What is required: Whenever the string "classDef" turns up in a line of the data below, copy that line.

== Segment start ==

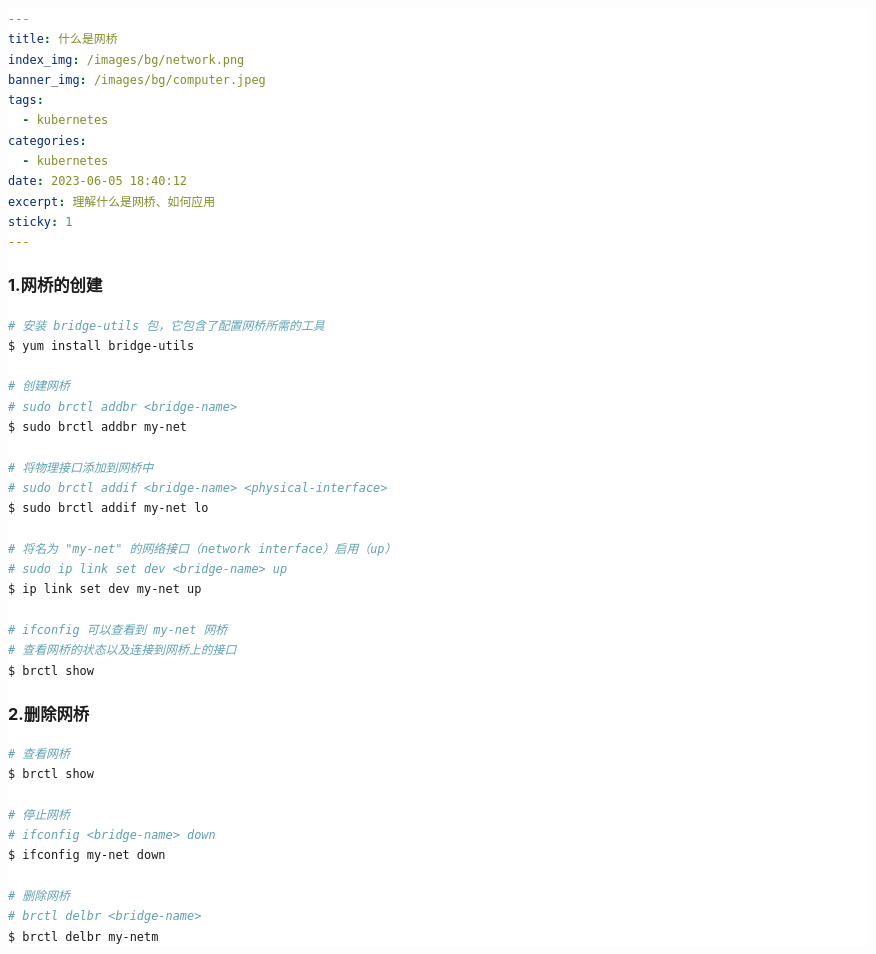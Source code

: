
 ```yaml
---
title: 什么是网桥
index_img: /images/bg/network.png
banner_img: /images/bg/computer.jpeg
tags:
  - kubernetes
categories:
  - kubernetes
date: 2023-06-05 18:40:12
excerpt: 理解什么是网桥、如何应用
sticky: 1
---
```


### 1.网桥的创建

``` bash
# 安装 bridge-utils 包，它包含了配置网桥所需的工具
$ yum install bridge-utils

# 创建网桥
# sudo brctl addbr <bridge-name>
$ sudo brctl addbr my-net

# 将物理接口添加到网桥中
# sudo brctl addif <bridge-name> <physical-interface>
$ sudo brctl addif my-net lo

# 将名为 "my-net" 的网络接口（network interface）启用（up）
# sudo ip link set dev <bridge-name> up
$ ip link set dev my-net up

# ifconfig 可以查看到 my-net 网桥
# 查看网桥的状态以及连接到网桥上的接口
$ brctl show
```

### 2.删除网桥

``` bash
# 查看网桥
$ brctl show

# 停止网桥
# ifconfig <bridge-name> down
$ ifconfig my-net down

# 删除网桥
# brctl delbr <bridge-name>
$ brctl delbr my-netm
```
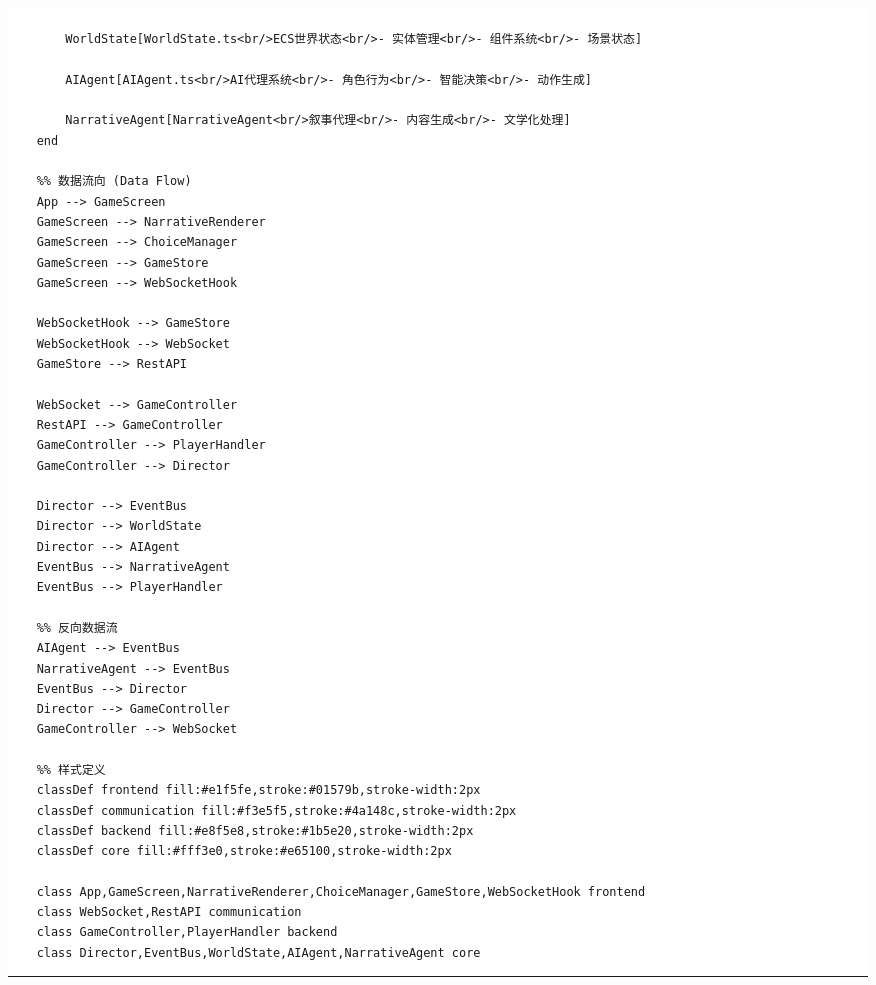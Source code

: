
 ```mermaid

        WorldState[WorldState.ts<br/>ECS世界状态<br/>- 实体管理<br/>- 组件系统<br/>- 场景状态]

        AIAgent[AIAgent.ts<br/>AI代理系统<br/>- 角色行为<br/>- 智能决策<br/>- 动作生成]

        NarrativeAgent[NarrativeAgent<br/>叙事代理<br/>- 内容生成<br/>- 文学化处理]
    end

    %% 数据流向 (Data Flow)
    App --> GameScreen
    GameScreen --> NarrativeRenderer
    GameScreen --> ChoiceManager
    GameScreen --> GameStore
    GameScreen --> WebSocketHook

    WebSocketHook --> GameStore
    WebSocketHook --> WebSocket
    GameStore --> RestAPI

    WebSocket --> GameController
    RestAPI --> GameController
    GameController --> PlayerHandler
    GameController --> Director

    Director --> EventBus
    Director --> WorldState
    Director --> AIAgent
    EventBus --> NarrativeAgent
    EventBus --> PlayerHandler

    %% 反向数据流
    AIAgent --> EventBus
    NarrativeAgent --> EventBus
    EventBus --> Director
    Director --> GameController
    GameController --> WebSocket

    %% 样式定义
    classDef frontend fill:#e1f5fe,stroke:#01579b,stroke-width:2px
    classDef communication fill:#f3e5f5,stroke:#4a148c,stroke-width:2px
    classDef backend fill:#e8f5e8,stroke:#1b5e20,stroke-width:2px
    classDef core fill:#fff3e0,stroke:#e65100,stroke-width:2px

    class App,GameScreen,NarrativeRenderer,ChoiceManager,GameStore,WebSocketHook frontend
    class WebSocket,RestAPI communication
    class GameController,PlayerHandler backend
    class Director,EventBus,WorldState,AIAgent,NarrativeAgent core
```

---
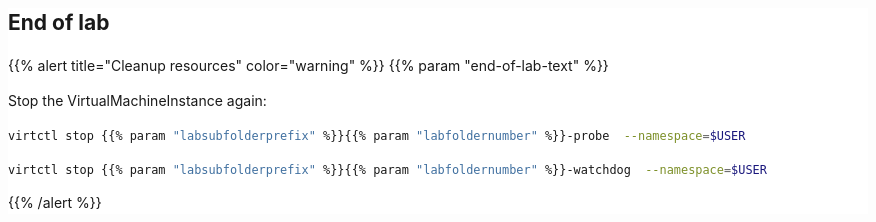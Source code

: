 
## End of lab

{{% alert title="Cleanup resources" color="warning" %}} {{% param "end-of-lab-text" %}}

Stop the VirtualMachineInstance again:

```bash
virtctl stop {{% param "labsubfolderprefix" %}}{{% param "labfoldernumber" %}}-probe  --namespace=$USER
```

```bash
virtctl stop {{% param "labsubfolderprefix" %}}{{% param "labfoldernumber" %}}-watchdog  --namespace=$USER
```
{{% /alert %}}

== Segment end ==

Answer space:
    classDef frontend fill:#e1f5fe,stroke:#01579b,stroke-width:2px
    classDef communication fill:#f3e5f5,stroke:#4a148c,stroke-width:2px
    classDef backend fill:#e8f5e8,stroke:#1b5e20,stroke-width:2px
    classDef core fill:#fff3e0,stroke:#e65100,stroke-width:2px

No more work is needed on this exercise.